Copper reversed early gains as the focus returned to signs of soft demand. Fresh signs emerged yesterday with inventories rising in London Metal Exchange warehouses in Asia. Supplies could be set for further gains. Copper traders pulled extra spot cargoes from Africa into the Chinese market, capitalising on a brief arbitrage window last week as a surge in Shanghai futures outpaced gains in benchmark prices in London. Weakening sentiment further was China Nonferrous Metals Industry Association forecasting that the country’s refined copper output would rise by about 5% this year, following a 10% surge last year. Copper prices briefly surged higher after the state-owned industry group called for authorities to boost strategic reserves of the metal and for Chinese manufacturers to build commercial stockpiles. This comes after the Trump administration revealed plans to build its own critical minerals strategic reserve, backed by a USD10bn fund that will procure and store the minerals for automakers, tech firms and other manufacturers. President Trump pitched prices floors for critical minerals in a bid to reduce dependence on China.

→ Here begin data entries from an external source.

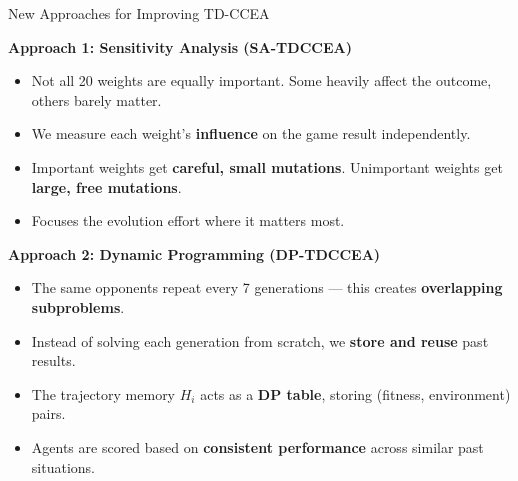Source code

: \documentclass[aspectratio=169, 10pt]{beamer}
\begin{document}
\begin{frame}{New Approaches for Improving TD-CCEA}

\textbf{\textcolor{amritaMaroon}{Approach 1: Sensitivity Analysis (SA-TDCCEA)}}
\begin{itemize}
    \item Not all 20 weights are equally important. Some heavily affect the outcome, others barely matter.
    \item We measure each weight's \textbf{influence} on the game result independently.
    \item Important weights get \textbf{careful, small mutations}. Unimportant weights get \textbf{large, free mutations}.
    \item Focuses the evolution effort where it matters most.
\end{itemize}

\vspace{0.4cm}
\textbf{\textcolor{amritaMaroon}{Approach 2: Dynamic Programming (DP-TDCCEA)}}
\begin{itemize}
    \item The same opponents repeat every 7 generations --- this creates \textbf{overlapping subproblems}.
    \item Instead of solving each generation from scratch, we \textbf{store and reuse} past results.
    \item The trajectory memory $H_i$ acts as a \textbf{DP table}, storing (fitness, environment) pairs.
    \item Agents are scored based on \textbf{consistent performance} across similar past situations.
\end{itemize}

\end{frame}
\end{document}
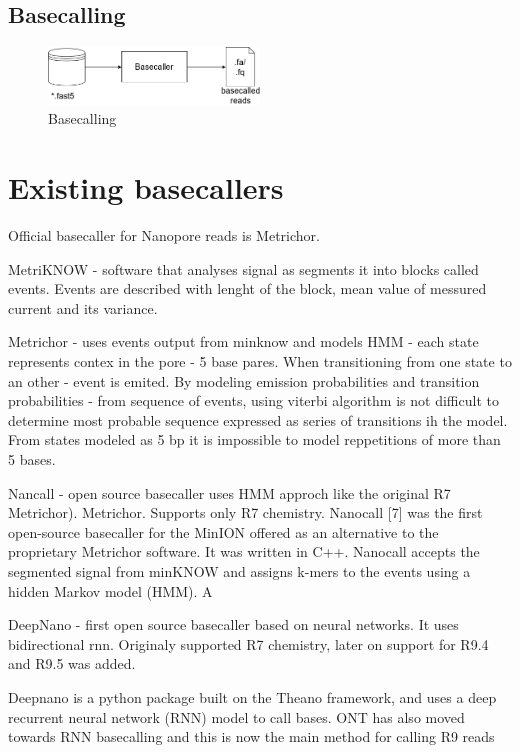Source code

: \documentclass[times, utf8, diplomski, english]{fer}
\begin{document}
\subsection{Basecalling}

\begin{figure}[!ht]
	\begin{center}
		\includegraphics[width=0.5\textwidth]{./imgs/basecalling.png}
		\caption{Basecalling}
		\label{fg:basecalling}
	\end{center}
\end{figure}


\section{Existing basecallers}

Official basecaller for Nanopore reads is Metrichor. 

MetriKNOW - software that analyses signal as segments it into blocks called events. Events are described with lenght of the block, mean value of messured current and its variance.

Metrichor - uses events output from minknow and models HMM  - each state represents contex in the pore - 5 base pares. When transitioning from one state to an other - event is emited. By modeling emission probabilities and transition probabilities - from sequence of events, using viterbi algorithm is not difficult to determine most probable sequence expressed as series of transitions ih the model.
From states modeled as 5 bp it is impossible to model reppetitions of more than 5 bases.


Nancall - open source basecaller uses HMM approch like the original R7 Metrichor). Metrichor. Supports only R7 chemistry. 
Nanocall [7] was the first open-source basecaller for the MinION offered as an alternative to the proprietary Metrichor software. It was written in C++. Nanocall accepts the segmented signal from minKNOW and assigns
k-mers to the events using a hidden Markov model (HMM). A

DeepNano - first open source basecaller based on neural networks. It uses bidirectional rnn. Originaly supported R7 chemistry, later on support for R9.4 and R9.5 was added.

Deepnano is a python package built on the Theano framework, and uses a deep recurrent neural network (RNN) model to call bases. ONT has also moved towards RNN basecalling and this is now the main method for calling R9 reads
\end{document}
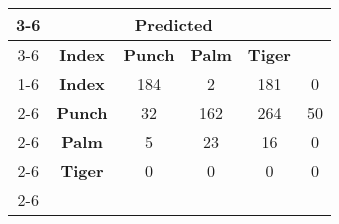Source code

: \documentclass{standalone}
\begin{document}
 
 \begin{tabular}{|c |c |c |c |c |c |}
\cline{3-6}\multicolumn{2}{c|}{} & \multicolumn{4}{c|}{\textbf{Predicted}} \\ 
\cline{3-6} \multicolumn{2}{c |}{ } & \textbf{Index} & \textbf{Punch} & \textbf{Palm} & \textbf{Tiger}\\ 
\cline{1-6}\multirow{4}{*}{\rotatebox[origin=c]{90}{\textbf{Actual}}} & \textbf{Index} & 184 & 2 & 181 & 0\\ 
 \cline{2-6} & \textbf{Punch} & 32 & 162 & 264 & 50\\ 
 \cline{2-6} & \textbf{Palm} & 5 & 23 & 16 & 0\\ 
 \cline{2-6} & \textbf{Tiger} & 0 & 0 & 0 & 0\\ 
 \cline{2-6}\hline \end{tabular}
 
\end{document}
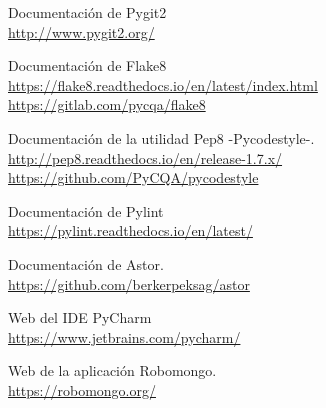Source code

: \begin{thebibliography}{25}
Documentación de Pygit2   \\
{\footnotesize
\url{http://www.pygit2.org/}} 

Documentación de Flake8   \\
{\footnotesize
\url{https://flake8.readthedocs.io/en/latest/index.html}\\ \url{https://gitlab.com/pycqa/flake8}} 

Documentación de la utilidad Pep8 -Pycodestyle-.  \\
{\footnotesize
\url{http://pep8.readthedocs.io/en/release-1.7.x/}\\
\url{https://github.com/PyCQA/pycodestyle}} 

Documentación de Pylint   \\
{\footnotesize
\url{https://pylint.readthedocs.io/en/latest/}} 

Documentación de Astor.   \\
{\footnotesize
\url{https://github.com/berkerpeksag/astor}} 

Web del IDE PyCharm   \\
{\footnotesize
\url{https://www.jetbrains.com/pycharm/}} 

Web de la aplicación Robomongo.   \\
{\footnotesize
\url{https://robomongo.org/}}

\end{thebibliography}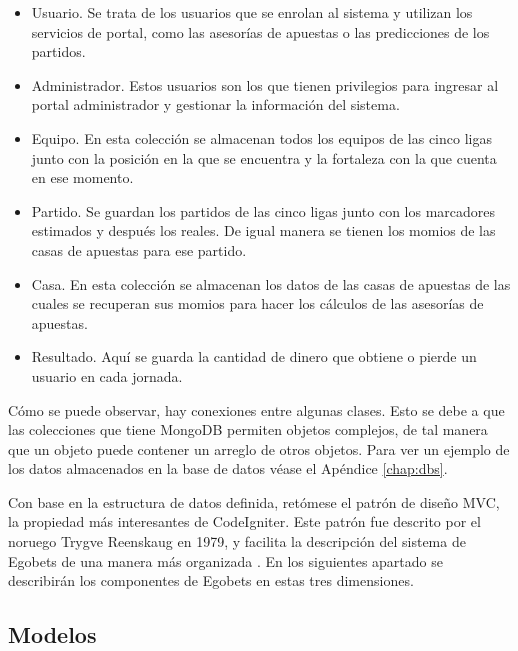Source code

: 	\begin{itemize}
		\item Usuario. Se trata de los usuarios que se enrolan al sistema y utilizan los servicios de portal, como las asesorías de apuestas o las predicciones de los partidos.
		\item Administrador. Estos usuarios son los que tienen privilegios para ingresar al portal administrador y gestionar la información del sistema.
		\item Equipo. En esta colección se almacenan todos los equipos de las cinco ligas junto con la posición en la que se encuentra  y la fortaleza con la que cuenta en ese momento.
		\item Partido. Se guardan los partidos de las cinco ligas junto con los marcadores estimados y después los reales. De igual manera se tienen los momios de las casas de apuestas para ese partido.
		\item Casa. En esta colección se almacenan los datos de las casas de apuestas de las cuales se recuperan sus momios para hacer los cálculos de las asesorías de apuestas.
		\item Resultado. Aquí se guarda la cantidad de dinero que obtiene o pierde un usuario en cada jornada.
	\end{itemize}
	Cómo se puede observar, hay conexiones entre algunas clases. Esto se debe a que las colecciones que tiene MongoDB permiten objetos complejos, de tal manera que un objeto puede contener un arreglo de otros objetos. Para ver un ejemplo de los datos almacenados en la base de datos véase el Apéndice \ref{chap:dbs}.

	Con base en la estructura de datos definida, retómese el patrón de diseño MVC, la propiedad más interesantes de CodeIgniter. Este patrón fue descrito por el noruego Trygve Reenskaug en 1979, y facilita la descripción del sistema de Egobets de una manera más organizada \cite{upton2007codeigniter} \cite{alfredo2005ingenieria}. En los siguientes apartado se describirán  los componentes de Egobets en estas tres dimensiones.


		 \subsection{Modelos}

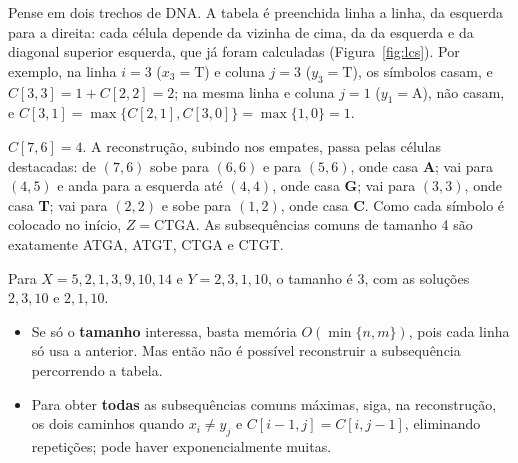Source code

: \begin{exemplo}[$X=\mathrm{CATGACT}$ e $Y=\mathrm{ACTGTA}$]\label{ex:lcs}
Pense em dois trechos de DNA. A tabela é preenchida linha a linha, da esquerda para a direita: cada célula depende da vizinha de cima, da da esquerda e da diagonal superior esquerda, que já foram calculadas (Figura~\ref{fig:lcs}). Por exemplo, na linha $i=3$ ($x_3=\mathrm{T}$) e coluna $j=3$ ($y_3=\mathrm{T}$), os símbolos casam, e $C[3,3]=1+C[2,2]=2$; na mesma linha e coluna $j=1$ ($y_1=\mathrm{A}$), não casam, e $C[3,1]=\max\{C[2,1],C[3,0]\}=\max\{1,0\}=1$.

$C[7,6]=4$. A reconstrução, subindo nos empates, passa pelas células destacadas: de $(7,6)$ sobe para $(6,6)$ e para $(5,6)$, onde casa \textbf{A}; vai para $(4,5)$ e anda para a esquerda até $(4,4)$, onde casa \textbf{G}; vai para $(3,3)$, onde casa \textbf{T}; vai para $(2,2)$ e sobe para $(1,2)$, onde casa \textbf{C}. Como cada símbolo é colocado no início, $Z=\mathrm{CTGA}$. As subsequências comuns de tamanho 4 são exatamente ATGA, ATGT, CTGA e CTGT.
\begin{figura}
\end{figura}
\end{exemplo}
Para $X=5,2,1,3,9,10,14$ e $Y=2,3,1,10$, o tamanho é 3, com as soluções $2,3,10$ e $2,1,10$.
\begin{itemize}
  \item Se só o \textbf{tamanho} interessa, basta memória $O(\min\{n,m\})$, pois cada linha só usa a anterior. Mas então não é possível reconstruir a subsequência percorrendo a tabela.
  \item Para obter \textbf{todas} as subsequências comuns máximas, siga, na reconstrução, os dois caminhos quando $x_i\ne y_j$ e $C[i-1,j]=C[i,j-1]$, eliminando repetições; pode haver exponencialmente muitas.
\end{itemize}

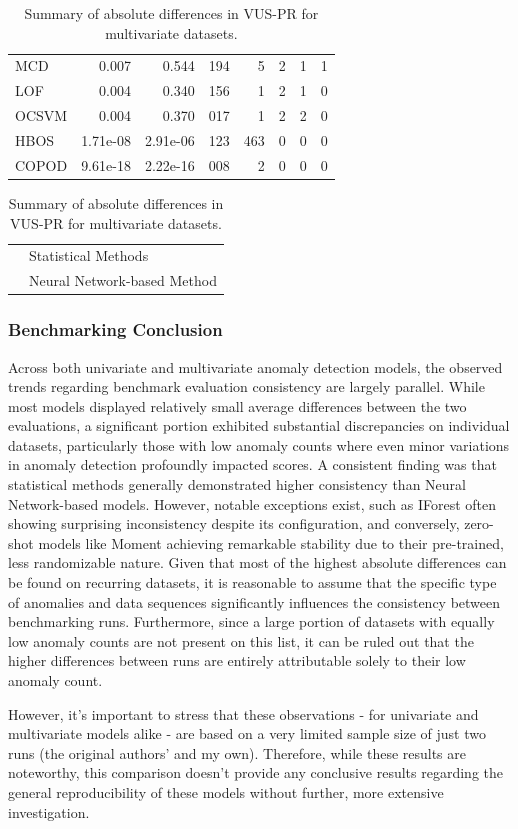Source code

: \documentclass[12pt,oneside]{article}
\begin{document}
\begin{table}[htbp]
\begin{tabular}{lrrrrrrr}
        \rowcolor{lightgray} MCD & 0.007 & 0.544 & 194 & 5 & 2 & 1 & 1 \\
        \rowcolor{lightgray} LOF & 0.004 & 0.340 & 156 & 1 & 2 & 1 & 0 \\
        \rowcolor{lightgray} OCSVM & 0.004 & 0.370 & 017 & 1 & 2 & 2 & 0 \\
        \rowcolor{lightgray} HBOS & 1.71e-08 & 2.91e-06 & 123 & 463 & 0 & 0 & 0 \\
        \rowcolor{lightgray} COPOD & 9.61e-18 & 2.22e-16 & 008 & 2 & 0 & 0 & 0 \\
        \bottomrule
    \end{tabular}
    \par
    \vspace{1em}
    \noindent 
    \begin{tabular}{@{} p{1em} l @{}} 
        \rowcolor{lightgray} \strut & Statistical Methods \\
        \rowcolor{myLightBlue} \strut & Neural Network-based Method \\
    \end{tabular}
    \caption{\label{tab:Table 3} Summary of absolute differences in VUS-PR for multivariate datasets.}
\end{table}

\subsubsection{Benchmarking Conclusion}

Across both univariate and multivariate anomaly detection models, the observed trends regarding benchmark evaluation consistency are largely parallel. While most models displayed relatively small average differences between the two evaluations, a significant portion exhibited substantial discrepancies on individual datasets, particularly those with low anomaly counts where even minor variations in anomaly detection profoundly impacted scores. A consistent finding was that statistical methods generally demonstrated higher consistency than Neural Network-based models. However, notable exceptions exist, such as IForest often showing surprising inconsistency despite its configuration, and conversely, zero-shot models like Moment achieving remarkable stability due to their pre-trained, less randomizable nature. Given that most of the highest absolute differences can be found on recurring datasets, it is reasonable to assume that the specific type of anomalies and data sequences significantly influences the consistency between benchmarking runs. Furthermore, since a large portion of datasets with equally low anomaly counts are not present on this list, it can be ruled out that the higher differences between runs are entirely attributable solely to their low anomaly count. \par
However, it's important to stress that these observations - for univariate and multivariate models alike - are based on a very limited sample size of just two runs (the original authors' and my own). Therefore, while these results are noteworthy, this comparison doesn't provide any conclusive results regarding the general reproducibility of these models without further, more extensive investigation.
\end{document}
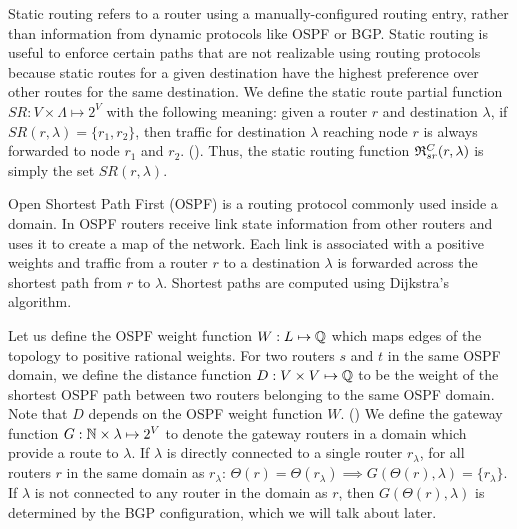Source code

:  Static routing refers to a router using a
manually-configured routing entry, rather than information from
dynamic protocols like OSPF or BGP.  Static routing is useful to enforce certain
paths that are not realizable using routing protocols because 
static
routes for a given destination have the highest preference over other routes for the same
destination.  
We define the static route partial
function $SR: V \times \Lambda \mapsto 2^V$ with the following meaning:  
given a router $r$
and destination $\lambda$, if $SR(r,\lambda)=\{r_1, r_2\}$, then traffic for
destination $\lambda$ reaching node $r$ is always forwarded to node
$r_1$ and $r_2$. (). 
Thus, the static routing function $\mathfrak{R}^C_{sr}(r, \lambda)$ is
simply the set $SR(r, \lambda)$. 


 Open Shortest Path First (OSPF) is a routing
protocol commonly used inside a domain. In OSPF routers receive link
state information from other routers and uses it to create a map of
the network. Each link is associated with a positive weights and traffic from a router $r$ to
a destination $\lambda$ is forwarded across the shortest path from $r$ to $\lambda$.
Shortest paths are computed using Dijkstra's algorithm.

Let us
define the OSPF weight function $W: L \mapsto \mathbb{Q}$ which 
maps edges of the topology to positive rational weights. 
For two routers $s$ and $t$ in the same OSPF domain, 
we define the distance function $D:V \times V \mapsto \mathbb{Q}$ 
to be the weight of the shortest OSPF path between two routers
belonging to the same OSPF domain. Note that $D$ depends on the 
OSPF weight function $W$. ()
We define the gateway function $G: \mathbb{N} \times \lambda \mapsto 2^V$ to denote the gateway routers in a domain which provide a route to $\lambda$. If $\lambda$ 
is directly connected to a single router $r_\lambda$, for all routers $r$ in the 
same domain as $r_\lambda$:  
$\Theta(r) = \Theta(r_\lambda) \implies G(\Theta(r), \lambda) = \{r_\lambda\}$.
 If $\lambda$ is not connected
to any router in the domain as $r$, then $G(\Theta(r),\lambda)$ is 
determined by the BGP configuration, which we will talk about later.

Gold struggled to hold onto yesterday’s gains amid a lack of catalysts for further buying. A stronger USD weighed on investor appetite. This offset any gains coming from rising haven buying as geopolitical tensions rise in the Middle East. Any sustainable rise in prices will likely come from the Chinese market. Physical buying had been strong in Shenzhen to stock up ahead of the Lunar New Year.
Chart of the Day
Data from today’s EIA weekly inventory report was a little noisy and showed little direction coming out of the winter storm. US crude oil inventories fell to 420.3mbbls in the week ending 30 January. This is 4% below the five year average for this time of year. However, gasoline stockpiles rose by 685kbbls. Weekly gasoline demand has been particularly volatile over the past month, probably due to fuel stations stocking up ahead of the recent storms.